I’d go the other way around. Take a peek inside the cnn_learner function, and you’ll see it’ll eventually call a Learner just with some setup, so just do that yourself (if you need help finding the source code do a ?? After cnn_learner)

linminhtoo · June 29, 2020, 11:41pm

Hey Zachary, thanks for your answer. I did read the documentation before for cnn_learner, and have just read it again. If I am using my own custom_head, I don’t see how cnn_learner is that much different from Learner, maybe with the exception of being able to set pretrained=True if needed. Is there really no ‘hidden’ difference? Which means, I can just run something like: learn = Learner(data, base_arch=sys.modules['torchvision.models'].__dict__['resnext101_32x8d'], pretrained=False, cut=-2, split_on=lambda m: (m[0][6], m[1]), metrics=[accuracy, precision], custom_head=custom_head, loss_func=loss_func).mixup().to_fp16().blend(**kwargs) ?

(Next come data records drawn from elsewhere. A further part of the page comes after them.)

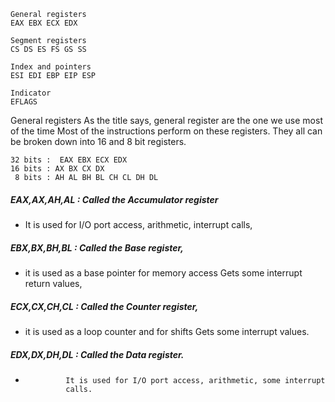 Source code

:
 ```
General registers
EAX EBX ECX EDX

Segment registers
CS DS ES FS GS SS

Index and pointers
ESI EDI EBP EIP ESP

Indicator
EFLAGS
```

General registers
As the title says, general register are the one we use most of the time Most of the instructions perform on these registers. They all can be broken down into 16 and 8 bit registers.<br>

```
32 bits :  EAX EBX ECX EDX
16 bits : AX BX CX DX
 8 bits : AH AL BH BL CH CL DH DL
```

##### EAX,AX,AH,AL : Called the Accumulator register
- It is used for I/O port access, arithmetic, interrupt calls,
##### EBX,BX,BH,BL : Called the Base register,
- it is used as a base pointer for memory access Gets some interrupt return values,
##### ECX,CX,CH,CL : Called the Counter register,
- it is used as a loop counter and for shifts Gets some interrupt values.
##### EDX,DX,DH,DL : Called the Data register.
-              It is used for I/O port access, arithmetic, some interrupt 
               calls.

linminhtoo · July 1, 2020, 9:57am

Hi, I just tried this and it doesn’t work. It gives me __init__() got an unexpected keyword argument ‘base_arch’` Please, help me out here. Thanks.

EDIT:
I managed to get it working by copying the source code from cnn_learner?? However, I still face the exact same AttributeError: 'Learner' object has no attribute 'batch_loss_filter' I am lost for words now. This is exactly what the author of BatchLossFilter does in his github repo, and I can’t replicate it.
(repo is https://github.com/oguiza/fastai_extensions/blob/master/03_BatchLossFilter.ipynb)

What I am doing:
precision = Precision()
from fastai.vision.learner import cnn_config
meta = cnn_config(base_arch)
model = create_cnn_model(sys.modules['torchvision.models'].__dict__['resnext101_32x8d'], data.c, cut=-2, lin_ftrs=[512,512], ps=0.3, pretrained=True, concat_pool=True)
learn = Learner(data, model, loss_func=loss_func, metrics=[accuracy, precision]).batch_loss_filter(min_loss_perc=.9).to_fp16()
learn.split(split_on=lambda m: (m[0][6], m[1]))
learn.freeze()
apply_init(model[1], nn.init.kaiming_normal_)

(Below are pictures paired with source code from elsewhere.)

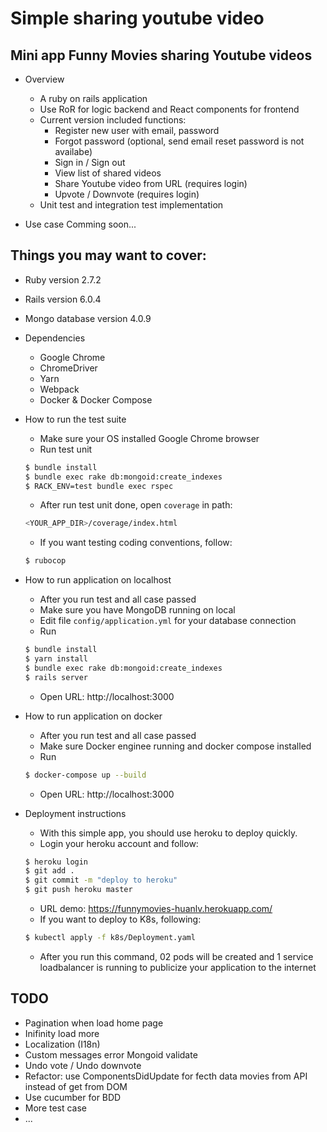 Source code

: # Simple sharing youtube video

## Mini app Funny Movies sharing Youtube videos
* Overview
  - A ruby on rails application
  - Use RoR for logic backend and React components for frontend
  - Current version included functions:
    + Register new user with email, password
    + Forgot password (optional, send email reset password is not availabe)
    + Sign in / Sign out
    + View list of shared videos
    + Share Youtube video from URL (requires login)
    + Upvote / Downvote (requires login)
  - Unit test and integration test implementation

* Use case
  Comming soon...


## Things you may want to cover:

* Ruby version
  2.7.2

* Rails version
  6.0.4

* Mongo database version
  4.0.9

* Dependencies
  - Google Chrome
  - ChromeDriver
  - Yarn
  - Webpack
  - Docker & Docker Compose

* How to run the test suite
  - Make sure your OS installed Google Chrome browser
  - Run test unit
  ```bash
  $ bundle install
  $ bundle exec rake db:mongoid:create_indexes
  $ RACK_ENV=test bundle exec rspec
  ```
  - After run test unit done, open `coverage` in path:
  ```bash
  <YOUR_APP_DIR>/coverage/index.html
  ```

  - If you want testing coding conventions, follow:
  ```bash
  $ rubocop
  ```

* How to run application on localhost
  - After you run test and all case passed
  - Make sure you have MongoDB running on local
  - Edit file `config/application.yml` for your database connection
  - Run
  ```bash
  $ bundle install
  $ yarn install
  $ bundle exec rake db:mongoid:create_indexes
  $ rails server
  ```

  - Open URL: http://localhost:3000

* How to run application on docker
  - After you run test and all case passed
  - Make sure Docker enginee running and docker compose installed
  - Run
  ```bash
  $ docker-compose up --build
  ```

  - Open URL: http://localhost:3000

* Deployment instructions
  - With this simple app, you should use heroku to deploy quickly.
  - Login your heroku account and follow:
  ```bash
  $ heroku login
  $ git add .
  $ git commit -m "deploy to heroku"
  $ git push heroku master
  ```
  - URL demo: <https://funnymovies-huanlv.herokuapp.com/>
  - If you want to deploy to K8s, following:
  ```bash
  $ kubectl apply -f k8s/Deployment.yaml
  ```

  - After you run this command, 02 pods will be created and 1 service loadbalancer is running to publicize your application to the internet

## TODO
  - Pagination when load home page
  - Inifinity load more
  - Localization (I18n)
  - Custom messages error Mongoid validate
  - Undo vote / Undo downvote
  - Refactor: use ComponentsDidUpdate for fecth data movies from API instead of get from DOM
  - Use cucumber for BDD
  - More test case
  - ...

Am I missing out something with the version of fastai??? I am using Google Colab, and it says my fastai version is 1.0.61. I also did !pip install “torch==1.4.0” “torchvision==0.5.0”, but this was based on my teammate’s notebook, so I’m not sure if that affects this. It seems my Learner has no attributes .show_tfms() as well, which I really do not understand.

muellerzr · July 1, 2020, 10:41am

You are never importing from his library. Batch loss filtering is not a part of the fastai library. It’s a part of his

linminhtoo · July 1, 2020, 10:49am

I copied his source code from the github repo. But you have a point, I might have missed out something when I did so. I will double check now. Thank you!

linminhtoo · July 1, 2020, 8:35pm

Hey Zachary, just wanted to update that I had managed to get it all working finally. (and the following may be helpful for those who stumble into this in the future) I realised that the errors were coming because I copied the code into my notebook directly (strange, because this was one of the possible options stated in one of the forum posts on which I saw the repo being talked about). Somehow, this was causing bugs in the code that I had to patiently solve, which I mostly did in the end.

However, my friend and teammate had found a much easier way, which is just to do !git clone https://github.com/oguiza/fastai_extensions.git and then from fastai_extensions.fastai_extensions import * Stupid me! I did not have to use Learner a swell, the plain old cnn_learner and my original code works fine. Thankfully, I can finally try those awesome augmentations… There seems to be a minor bug though, when I am using .blend(**kwargs). When I use learn.lr_finder(), sometimes the loss gets stuck at ~0.0014 for a few seconds and the lr_finder() exits unexpectedly, giving me a blank graph. I know that there is nothing wrong with my code because I had already run 2 epochs and saved my weights. Just pressing learn.lr_find() again seems to fix the ‘bug’ (sometimes a third try is required). Note that I am doing all this on GoogleColab.